Edgar Hicks didn’t grow up in rural Kansas. He is originally from Shreveport, LA, went to college in NYC and is a grain trader in Omaha. But I’ve yet to meet someone more passionate for an area than him. He originated the Spotlighting USDA Event in Hill City, KS where I spoke.
Hicks’ love of history originally drew him to Nicodemus, KS (population 34), a National Historic Site that is the only remaining western town out of over 100 established by African-Americans in KS, OK and TX fleeing oppression from the Jim Crow laws of Reconstruction following the Civil War. The site is a very unique one, having had over 700 residents at its peak. This past weekend the town held their annual homecoming, bringing in over 500 former residents and ancestors from as far away as Los Angeles and New York.

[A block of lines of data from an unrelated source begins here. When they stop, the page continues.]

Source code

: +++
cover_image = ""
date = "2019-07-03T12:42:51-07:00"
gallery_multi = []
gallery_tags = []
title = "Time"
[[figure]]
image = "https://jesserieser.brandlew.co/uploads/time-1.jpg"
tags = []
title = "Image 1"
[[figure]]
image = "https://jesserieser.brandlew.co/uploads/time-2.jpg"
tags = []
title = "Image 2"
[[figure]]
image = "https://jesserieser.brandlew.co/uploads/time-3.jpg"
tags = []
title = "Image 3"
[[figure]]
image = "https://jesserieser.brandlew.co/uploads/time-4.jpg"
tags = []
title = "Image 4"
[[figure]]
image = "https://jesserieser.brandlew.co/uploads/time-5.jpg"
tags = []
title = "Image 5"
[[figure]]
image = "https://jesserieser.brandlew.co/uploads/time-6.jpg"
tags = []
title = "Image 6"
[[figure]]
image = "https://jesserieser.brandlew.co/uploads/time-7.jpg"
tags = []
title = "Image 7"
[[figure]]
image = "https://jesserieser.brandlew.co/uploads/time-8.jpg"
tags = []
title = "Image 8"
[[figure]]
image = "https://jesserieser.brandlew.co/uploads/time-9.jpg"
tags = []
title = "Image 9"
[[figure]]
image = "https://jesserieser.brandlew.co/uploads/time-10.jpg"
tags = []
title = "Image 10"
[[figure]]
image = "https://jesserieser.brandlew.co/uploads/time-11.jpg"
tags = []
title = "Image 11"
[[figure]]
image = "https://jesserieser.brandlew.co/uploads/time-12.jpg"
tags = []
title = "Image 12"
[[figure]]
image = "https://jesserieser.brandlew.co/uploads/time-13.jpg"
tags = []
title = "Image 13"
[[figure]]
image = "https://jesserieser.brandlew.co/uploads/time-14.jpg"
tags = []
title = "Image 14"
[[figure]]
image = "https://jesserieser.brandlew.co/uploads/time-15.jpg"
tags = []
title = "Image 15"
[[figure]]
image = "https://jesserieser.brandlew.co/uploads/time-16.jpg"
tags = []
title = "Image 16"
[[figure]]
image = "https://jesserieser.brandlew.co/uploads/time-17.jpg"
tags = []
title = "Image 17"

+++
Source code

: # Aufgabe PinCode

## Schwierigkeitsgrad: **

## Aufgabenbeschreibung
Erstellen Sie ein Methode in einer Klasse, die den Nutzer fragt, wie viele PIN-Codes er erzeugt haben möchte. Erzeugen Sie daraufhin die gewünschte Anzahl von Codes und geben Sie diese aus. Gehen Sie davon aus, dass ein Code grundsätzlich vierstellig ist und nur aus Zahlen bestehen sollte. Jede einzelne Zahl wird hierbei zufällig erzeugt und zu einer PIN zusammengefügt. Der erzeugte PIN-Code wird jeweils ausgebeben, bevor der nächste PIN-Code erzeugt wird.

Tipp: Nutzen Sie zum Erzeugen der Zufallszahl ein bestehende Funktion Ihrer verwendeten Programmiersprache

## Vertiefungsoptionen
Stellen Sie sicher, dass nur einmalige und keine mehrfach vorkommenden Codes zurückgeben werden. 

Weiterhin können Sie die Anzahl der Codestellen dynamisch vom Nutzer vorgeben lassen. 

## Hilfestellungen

Hicks also has led an effort to cultivate Teff, an Ethiopian cereal grain that is drought resistant, gluten-free and highly sought after by the Ethiopian immigrant community. Hicks obtained a $197,000 research grant for the project which is supported by Kansas State University.
Teff has the potential to develop into one of those niche products that I’ve seen help to transform regions and allow farmers to exit from the commodity crops with their normal highs and too often, lows. It’s great to see someone like Edgar Hicks have the passion and drive to help make a difference in rural Kansas.